Cómo reducir el consumo diario de azúcar

Los expertos recomiendan evitar el consumo excesivo de repostería en general./
Los expertos recomiendan evitar el consumo excesivo de repostería en general.

Debemos evitar los azúcares libres, es decir, los añadidos por fabricantes, cocineros y consumidores, y los presentes de forma natural en algunos alimentos

La Organización Mundial de la Salud sostiene que el azúcar no debe aportar más del 10% de las calorías diarias (tanto en niños como en adultos). Es decir, que para una dieta de 1500-2000 calorías, no deberíamos sobrepasar los 50 gramos de azúcar (equivalente a unas 12 cucharillas de café). Lo ideal sería no sobrepasar el 5%, según expertos, pero las cantidades inferiores al 10% no suponen un riesgo para la salud a medio y largo plazo. En el caso de los niños, el consejo es no sobrepasar los 37 gramos.

Especialmente, los expertos señalan los azúcares libres, esto es, aquellos que añaden a los alimentos y las bebidas los fabricantes, cocineros y consumidores, así como los presentes de forma natural en la miel, los jarabes, los zumos de frutas y los zumos a base de concentrado. Estos azúcares no tienen nada que ver con los azúcares que se encuentran en las frutas y en las verduras frescas.
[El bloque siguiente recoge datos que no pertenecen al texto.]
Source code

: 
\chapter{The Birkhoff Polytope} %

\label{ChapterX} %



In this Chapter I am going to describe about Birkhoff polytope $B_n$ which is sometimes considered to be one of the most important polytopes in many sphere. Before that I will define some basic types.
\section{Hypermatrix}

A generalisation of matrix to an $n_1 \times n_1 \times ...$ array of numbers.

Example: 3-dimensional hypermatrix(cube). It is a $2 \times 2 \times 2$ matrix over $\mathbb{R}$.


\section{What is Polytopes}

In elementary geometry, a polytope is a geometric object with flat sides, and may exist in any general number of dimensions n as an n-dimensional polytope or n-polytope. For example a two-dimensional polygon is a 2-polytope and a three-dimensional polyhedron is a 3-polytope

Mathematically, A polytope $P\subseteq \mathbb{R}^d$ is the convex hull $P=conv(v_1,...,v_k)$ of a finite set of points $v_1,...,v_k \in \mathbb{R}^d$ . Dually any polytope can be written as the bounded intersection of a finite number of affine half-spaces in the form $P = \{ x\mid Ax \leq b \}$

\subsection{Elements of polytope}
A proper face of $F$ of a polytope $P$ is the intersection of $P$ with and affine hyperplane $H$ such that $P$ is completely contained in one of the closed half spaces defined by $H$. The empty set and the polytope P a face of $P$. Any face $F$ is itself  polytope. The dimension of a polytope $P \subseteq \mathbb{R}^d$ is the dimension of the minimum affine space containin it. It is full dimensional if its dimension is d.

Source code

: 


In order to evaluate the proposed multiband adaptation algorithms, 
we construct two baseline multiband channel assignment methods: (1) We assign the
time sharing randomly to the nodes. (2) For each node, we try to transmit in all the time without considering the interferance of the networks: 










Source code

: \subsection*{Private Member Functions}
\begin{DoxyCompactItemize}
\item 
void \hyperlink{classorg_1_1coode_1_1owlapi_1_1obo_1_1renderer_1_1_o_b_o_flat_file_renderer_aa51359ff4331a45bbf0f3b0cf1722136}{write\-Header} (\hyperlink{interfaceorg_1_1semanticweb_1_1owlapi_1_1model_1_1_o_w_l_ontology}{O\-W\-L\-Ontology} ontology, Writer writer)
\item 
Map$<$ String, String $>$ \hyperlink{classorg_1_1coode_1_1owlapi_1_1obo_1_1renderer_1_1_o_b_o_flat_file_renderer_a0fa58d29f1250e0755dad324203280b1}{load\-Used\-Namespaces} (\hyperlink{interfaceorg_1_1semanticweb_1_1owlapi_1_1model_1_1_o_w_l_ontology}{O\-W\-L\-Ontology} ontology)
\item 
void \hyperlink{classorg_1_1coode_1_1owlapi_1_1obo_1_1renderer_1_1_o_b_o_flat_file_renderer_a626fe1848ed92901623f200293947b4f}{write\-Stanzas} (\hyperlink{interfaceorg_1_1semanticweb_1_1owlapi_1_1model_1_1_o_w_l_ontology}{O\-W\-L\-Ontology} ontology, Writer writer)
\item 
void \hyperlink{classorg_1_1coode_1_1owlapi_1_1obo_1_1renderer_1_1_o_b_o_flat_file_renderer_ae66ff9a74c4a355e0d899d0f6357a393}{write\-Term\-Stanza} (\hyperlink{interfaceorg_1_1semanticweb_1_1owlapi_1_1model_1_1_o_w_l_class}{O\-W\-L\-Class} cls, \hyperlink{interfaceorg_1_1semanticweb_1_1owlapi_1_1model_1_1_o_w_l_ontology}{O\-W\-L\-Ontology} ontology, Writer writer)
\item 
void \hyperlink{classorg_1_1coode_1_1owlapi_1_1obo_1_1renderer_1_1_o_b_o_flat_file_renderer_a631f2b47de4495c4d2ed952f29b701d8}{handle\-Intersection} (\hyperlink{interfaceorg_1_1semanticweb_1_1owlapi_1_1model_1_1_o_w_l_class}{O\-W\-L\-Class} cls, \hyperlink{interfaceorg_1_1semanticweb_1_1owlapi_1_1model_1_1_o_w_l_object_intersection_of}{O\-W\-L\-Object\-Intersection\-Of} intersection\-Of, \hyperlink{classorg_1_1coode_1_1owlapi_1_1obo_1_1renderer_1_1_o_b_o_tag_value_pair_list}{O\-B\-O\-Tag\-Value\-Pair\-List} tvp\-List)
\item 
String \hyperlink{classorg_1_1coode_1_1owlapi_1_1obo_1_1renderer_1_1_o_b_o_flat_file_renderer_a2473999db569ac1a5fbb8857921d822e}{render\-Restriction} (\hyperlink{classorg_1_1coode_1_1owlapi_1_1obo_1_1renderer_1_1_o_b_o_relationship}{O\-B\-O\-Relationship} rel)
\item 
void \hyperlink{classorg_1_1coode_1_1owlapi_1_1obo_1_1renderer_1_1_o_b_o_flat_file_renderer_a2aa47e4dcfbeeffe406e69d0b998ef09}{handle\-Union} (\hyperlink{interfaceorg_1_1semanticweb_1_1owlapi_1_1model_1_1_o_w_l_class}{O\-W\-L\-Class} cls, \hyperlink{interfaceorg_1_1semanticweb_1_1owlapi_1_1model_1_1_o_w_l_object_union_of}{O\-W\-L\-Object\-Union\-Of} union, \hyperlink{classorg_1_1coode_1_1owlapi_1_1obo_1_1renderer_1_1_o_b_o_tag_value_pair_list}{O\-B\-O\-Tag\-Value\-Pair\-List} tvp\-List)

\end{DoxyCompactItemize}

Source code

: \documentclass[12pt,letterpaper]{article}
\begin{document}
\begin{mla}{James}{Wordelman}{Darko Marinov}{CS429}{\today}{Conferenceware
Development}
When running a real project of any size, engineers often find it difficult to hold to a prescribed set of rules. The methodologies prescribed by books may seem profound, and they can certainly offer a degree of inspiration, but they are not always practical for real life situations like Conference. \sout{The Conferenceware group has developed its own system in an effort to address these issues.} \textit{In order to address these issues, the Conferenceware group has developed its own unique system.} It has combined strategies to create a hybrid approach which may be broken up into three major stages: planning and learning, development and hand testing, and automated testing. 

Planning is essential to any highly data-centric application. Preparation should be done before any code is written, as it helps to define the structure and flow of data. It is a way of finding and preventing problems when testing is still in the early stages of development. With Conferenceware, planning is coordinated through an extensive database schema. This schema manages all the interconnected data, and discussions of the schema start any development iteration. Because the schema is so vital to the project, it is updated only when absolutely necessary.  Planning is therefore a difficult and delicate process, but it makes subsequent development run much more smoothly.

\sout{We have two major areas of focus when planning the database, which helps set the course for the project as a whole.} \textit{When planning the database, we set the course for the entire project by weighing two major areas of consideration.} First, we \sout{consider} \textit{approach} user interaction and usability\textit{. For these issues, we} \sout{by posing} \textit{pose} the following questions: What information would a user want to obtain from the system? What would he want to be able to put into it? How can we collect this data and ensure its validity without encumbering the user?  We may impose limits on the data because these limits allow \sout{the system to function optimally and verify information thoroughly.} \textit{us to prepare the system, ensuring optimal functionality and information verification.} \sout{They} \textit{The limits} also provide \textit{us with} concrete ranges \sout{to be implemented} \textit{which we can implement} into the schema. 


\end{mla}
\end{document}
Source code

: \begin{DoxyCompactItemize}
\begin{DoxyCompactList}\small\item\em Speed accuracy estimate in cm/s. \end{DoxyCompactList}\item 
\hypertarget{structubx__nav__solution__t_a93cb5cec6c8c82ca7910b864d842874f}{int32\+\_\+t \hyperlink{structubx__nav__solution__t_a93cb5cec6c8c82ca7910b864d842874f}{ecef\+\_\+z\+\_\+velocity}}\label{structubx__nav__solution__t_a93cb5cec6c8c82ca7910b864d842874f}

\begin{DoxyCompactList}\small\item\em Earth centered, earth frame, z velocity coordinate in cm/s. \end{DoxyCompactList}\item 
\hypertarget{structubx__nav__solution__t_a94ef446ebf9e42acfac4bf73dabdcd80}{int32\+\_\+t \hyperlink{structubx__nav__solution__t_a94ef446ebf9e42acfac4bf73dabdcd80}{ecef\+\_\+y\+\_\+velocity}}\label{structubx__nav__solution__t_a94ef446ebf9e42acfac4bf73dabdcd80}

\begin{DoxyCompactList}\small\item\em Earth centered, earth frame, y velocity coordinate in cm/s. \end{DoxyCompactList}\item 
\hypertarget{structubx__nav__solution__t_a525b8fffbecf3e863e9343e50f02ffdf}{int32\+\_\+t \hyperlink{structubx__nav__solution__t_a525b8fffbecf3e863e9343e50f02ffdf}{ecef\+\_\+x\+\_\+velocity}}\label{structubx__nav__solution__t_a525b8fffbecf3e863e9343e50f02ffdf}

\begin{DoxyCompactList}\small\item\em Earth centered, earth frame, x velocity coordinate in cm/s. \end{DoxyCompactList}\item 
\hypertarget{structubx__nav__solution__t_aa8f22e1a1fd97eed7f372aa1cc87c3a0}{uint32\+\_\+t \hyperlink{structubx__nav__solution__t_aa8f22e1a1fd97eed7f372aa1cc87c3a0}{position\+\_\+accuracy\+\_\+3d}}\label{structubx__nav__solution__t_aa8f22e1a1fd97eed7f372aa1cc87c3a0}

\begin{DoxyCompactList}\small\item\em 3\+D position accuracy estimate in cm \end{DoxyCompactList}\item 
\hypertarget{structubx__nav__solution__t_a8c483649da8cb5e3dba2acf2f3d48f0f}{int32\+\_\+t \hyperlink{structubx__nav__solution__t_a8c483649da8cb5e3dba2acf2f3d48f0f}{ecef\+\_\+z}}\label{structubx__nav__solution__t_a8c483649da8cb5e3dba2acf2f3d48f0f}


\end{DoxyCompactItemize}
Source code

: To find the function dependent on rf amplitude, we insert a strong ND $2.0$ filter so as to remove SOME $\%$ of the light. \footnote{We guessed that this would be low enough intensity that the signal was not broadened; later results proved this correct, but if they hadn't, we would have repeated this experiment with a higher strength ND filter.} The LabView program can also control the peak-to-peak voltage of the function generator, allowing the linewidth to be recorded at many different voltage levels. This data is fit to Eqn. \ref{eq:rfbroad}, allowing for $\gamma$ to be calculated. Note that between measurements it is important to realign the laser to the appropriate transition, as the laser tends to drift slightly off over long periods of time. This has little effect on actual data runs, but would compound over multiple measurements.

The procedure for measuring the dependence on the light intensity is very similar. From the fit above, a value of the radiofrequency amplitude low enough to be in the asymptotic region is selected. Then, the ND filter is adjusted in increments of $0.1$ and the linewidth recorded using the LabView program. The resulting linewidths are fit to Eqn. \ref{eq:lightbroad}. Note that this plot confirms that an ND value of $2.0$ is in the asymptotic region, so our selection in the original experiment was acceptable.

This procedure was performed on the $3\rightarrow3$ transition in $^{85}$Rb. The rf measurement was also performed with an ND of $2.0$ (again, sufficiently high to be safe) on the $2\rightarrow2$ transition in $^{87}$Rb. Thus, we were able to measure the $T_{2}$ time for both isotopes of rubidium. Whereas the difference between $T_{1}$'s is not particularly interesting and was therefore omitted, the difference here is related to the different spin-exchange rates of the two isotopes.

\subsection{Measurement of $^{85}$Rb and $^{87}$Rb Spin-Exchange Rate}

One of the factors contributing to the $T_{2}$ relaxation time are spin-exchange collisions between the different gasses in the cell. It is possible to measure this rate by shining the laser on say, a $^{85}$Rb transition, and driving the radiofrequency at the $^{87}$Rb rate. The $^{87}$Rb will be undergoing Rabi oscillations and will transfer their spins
¿Cómo reducimos el consumo de azúcar?

Hay que reducir el consumo de azúcar poco a poco, para que nuestro paladar se vaya acostumbrando. De lo contrario, los alimentos a los que acostumbrábamos añadirles azúcar nos sabrán extraño, y tendremos la necesidad de echárselo. En ese proceso, una norma básica es limitar el consumo de bebidas azucaradas. Estas bebidas suponen un aporte muy elevado de azúcares simples. En el caso de otras (café, infusiones, yogures…) lo más sencillo es disminuir la cantidad. Algunos estudios apuntan también a los zumos naturales, y sugieren que es mejor, por ejemplo, tomar una naranja entera que en zumo.

En la etiqueta de un alimento figura la información nutricional y la lista de ingredientes

Por supuesto, otros aspectos a tener en cuenta son la reducción del consumo de alimentos ricos en azúcar como bollos o dulces, mermeladas y lácteos azucarados (batidos industriales, entre otros), así como tratar de evitar platos precocinados y repostería en general. Por lo demás, la información del contenido de azúcar de cada producto aparece en cada etiqueta, y conviene revisarlo.

Algunos sustitutos del azúcar

Los especialistas aconsejan optar por formas naturales para sustituir el azúcar. En cocina y repostería, la mejor alternativa al azúcar es el uso de fruta seca y fresca. En el caso del café, el té o la leche, se recomienda utilizar especias y semillas como la nuez moscada y la canela, que tienen un ligero sabor azucarado.

Las bebidas vegetales, como la de coco y la de almendra, aportan un ligero dulzor a batidos, smoothies y otras recetas, al igual que una textura cremosa interesante. El aceite de coco también tiene un ligero sabor azucarado que se transfiere a los alimentos en los que se usa (sustituyendo otros a aceites y a la mantequilla).